Return the material exactly. Every line must stay as it is.
###
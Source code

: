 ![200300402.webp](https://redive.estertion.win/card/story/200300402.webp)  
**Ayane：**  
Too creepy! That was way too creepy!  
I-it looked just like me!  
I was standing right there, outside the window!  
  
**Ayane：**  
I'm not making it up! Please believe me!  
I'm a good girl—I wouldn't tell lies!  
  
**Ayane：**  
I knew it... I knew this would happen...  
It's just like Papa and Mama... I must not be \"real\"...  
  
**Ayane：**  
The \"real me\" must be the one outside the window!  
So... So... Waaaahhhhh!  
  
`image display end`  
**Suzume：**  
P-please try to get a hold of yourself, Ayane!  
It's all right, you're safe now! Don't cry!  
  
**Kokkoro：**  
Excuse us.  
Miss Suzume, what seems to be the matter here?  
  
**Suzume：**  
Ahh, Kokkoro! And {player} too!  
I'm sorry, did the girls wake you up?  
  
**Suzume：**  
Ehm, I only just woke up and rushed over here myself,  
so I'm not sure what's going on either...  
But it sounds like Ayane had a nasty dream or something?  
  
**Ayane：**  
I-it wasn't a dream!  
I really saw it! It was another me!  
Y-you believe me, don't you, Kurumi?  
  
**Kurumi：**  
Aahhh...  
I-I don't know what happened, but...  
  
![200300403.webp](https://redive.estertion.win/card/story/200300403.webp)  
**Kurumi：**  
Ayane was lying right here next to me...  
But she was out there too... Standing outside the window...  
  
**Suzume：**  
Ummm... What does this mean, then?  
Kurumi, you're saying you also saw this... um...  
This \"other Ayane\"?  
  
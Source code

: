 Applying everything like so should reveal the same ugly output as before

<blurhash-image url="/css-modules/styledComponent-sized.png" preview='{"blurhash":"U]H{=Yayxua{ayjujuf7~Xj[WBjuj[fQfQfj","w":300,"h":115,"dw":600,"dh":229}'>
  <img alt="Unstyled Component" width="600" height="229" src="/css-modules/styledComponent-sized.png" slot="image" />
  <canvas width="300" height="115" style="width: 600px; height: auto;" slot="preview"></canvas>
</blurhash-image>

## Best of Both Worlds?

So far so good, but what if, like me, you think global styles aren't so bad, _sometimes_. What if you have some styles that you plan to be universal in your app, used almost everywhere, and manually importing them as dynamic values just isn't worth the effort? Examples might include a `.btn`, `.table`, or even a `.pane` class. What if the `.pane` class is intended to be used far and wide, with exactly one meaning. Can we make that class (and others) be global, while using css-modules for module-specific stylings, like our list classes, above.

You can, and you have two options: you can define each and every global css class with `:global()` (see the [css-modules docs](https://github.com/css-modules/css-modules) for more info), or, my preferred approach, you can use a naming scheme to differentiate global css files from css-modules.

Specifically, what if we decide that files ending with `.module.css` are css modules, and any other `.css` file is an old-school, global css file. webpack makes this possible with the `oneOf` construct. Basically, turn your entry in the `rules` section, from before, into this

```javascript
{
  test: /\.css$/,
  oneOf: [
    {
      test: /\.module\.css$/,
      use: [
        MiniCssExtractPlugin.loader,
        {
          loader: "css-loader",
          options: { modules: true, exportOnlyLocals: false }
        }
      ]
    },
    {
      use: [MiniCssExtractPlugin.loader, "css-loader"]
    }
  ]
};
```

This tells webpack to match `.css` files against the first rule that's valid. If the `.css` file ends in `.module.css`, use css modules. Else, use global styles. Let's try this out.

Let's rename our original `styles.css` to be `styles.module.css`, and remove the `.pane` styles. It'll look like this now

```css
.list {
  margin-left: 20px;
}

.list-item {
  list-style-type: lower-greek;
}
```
###
• **Answer for the task**:
Source code

: ![200300402.webp](https://redive.estertion.win/card/story/200300402.webp)  
**Ayane：**  
Too creepy! That was way too creepy!  
I-it looked just like me!  
I was standing right there, outside the window!  
  
**Ayane：**  
I'm not making it up! Please believe me!  
I'm a good girl—I wouldn't tell lies!  
  
**Ayane：**  
I knew it... I knew this would happen...  
It's just like Papa and Mama... I must not be \"real\"...  
  
**Ayane：**  
The \"real me\" must be the one outside the window!  
So... So... Waaaahhhhh!  
  
`image display end`  
**Suzume：**  
P-please try to get a hold of yourself, Ayane!  
It's all right, you're safe now! Don't cry!  
  
**Kokkoro：**  
Excuse us.  
Miss Suzume, what seems to be the matter here?  
  
**Suzume：**  
Ahh, Kokkoro! And {player} too!  
I'm sorry, did the girls wake you up?  
  
**Suzume：**  
Ehm, I only just woke up and rushed over here myself,  
so I'm not sure what's going on either...  
But it sounds like Ayane had a nasty dream or something?  
  
**Ayane：**  
I-it wasn't a dream!  
I really saw it! It was another me!  
Y-you believe me, don't you, Kurumi?  
  
**Kurumi：**  
Aahhh...  
I-I don't know what happened, but...  
  
![200300403.webp](https://redive.estertion.win/card/story/200300403.webp)  
**Kurumi：**  
Ayane was lying right here next to me...  
But she was out there too... Standing outside the window...  
  
**Suzume：**  
Ummm... What does this mean, then?  
Kurumi, you're saying you also saw this... um...  
This \"other Ayane\"?  
  
Source code

: Applying everything like so should reveal the same ugly output as before

<blurhash-image url="/css-modules/styledComponent-sized.png" preview='{"blurhash":"U]H{=Yayxua{ayjujuf7~Xj[WBjuj[fQfQfj","w":300,"h":115,"dw":600,"dh":229}'>
  <img alt="Unstyled Component" width="600" height="229" src="/css-modules/styledComponent-sized.png" slot="image" />
  <canvas width="300" height="115" style="width: 600px; height: auto;" slot="preview"></canvas>
</blurhash-image>

## Best of Both Worlds?

So far so good, but what if, like me, you think global styles aren't so bad, _sometimes_. What if you have some styles that you plan to be universal in your app, used almost everywhere, and manually importing them as dynamic values just isn't worth the effort? Examples might include a `.btn`, `.table`, or even a `.pane` class. What if the `.pane` class is intended to be used far and wide, with exactly one meaning. Can we make that class (and others) be global, while using css-modules for module-specific stylings, like our list classes, above.

You can, and you have two options: you can define each and every global css class with `:global()` (see the [css-modules docs](https://github.com/css-modules/css-modules) for more info), or, my preferred approach, you can use a naming scheme to differentiate global css files from css-modules.

Specifically, what if we decide that files ending with `.module.css` are css modules, and any other `.css` file is an old-school, global css file. webpack makes this possible with the `oneOf` construct. Basically, turn your entry in the `rules` section, from before, into this

```javascript
{
  test: /\.css$/,
  oneOf: [
    {
      test: /\.module\.css$/,
      use: [
        MiniCssExtractPlugin.loader,
        {
          loader: "css-loader",
          options: { modules: true, exportOnlyLocals: false }
        }
      ]
    },
    {
      use: [MiniCssExtractPlugin.loader, "css-loader"]
    }
  ]
};
```

This tells webpack to match `.css` files against the first rule that's valid. If the `.css` file ends in `.module.css`, use css modules. Else, use global styles. Let's try this out.

Let's rename our original `styles.css` to be `styles.module.css`, and remove the `.pane` styles. It'll look like this now

```css
.list {
  margin-left: 20px;
}

.list-item {
  list-style-type: lower-greek;
}
```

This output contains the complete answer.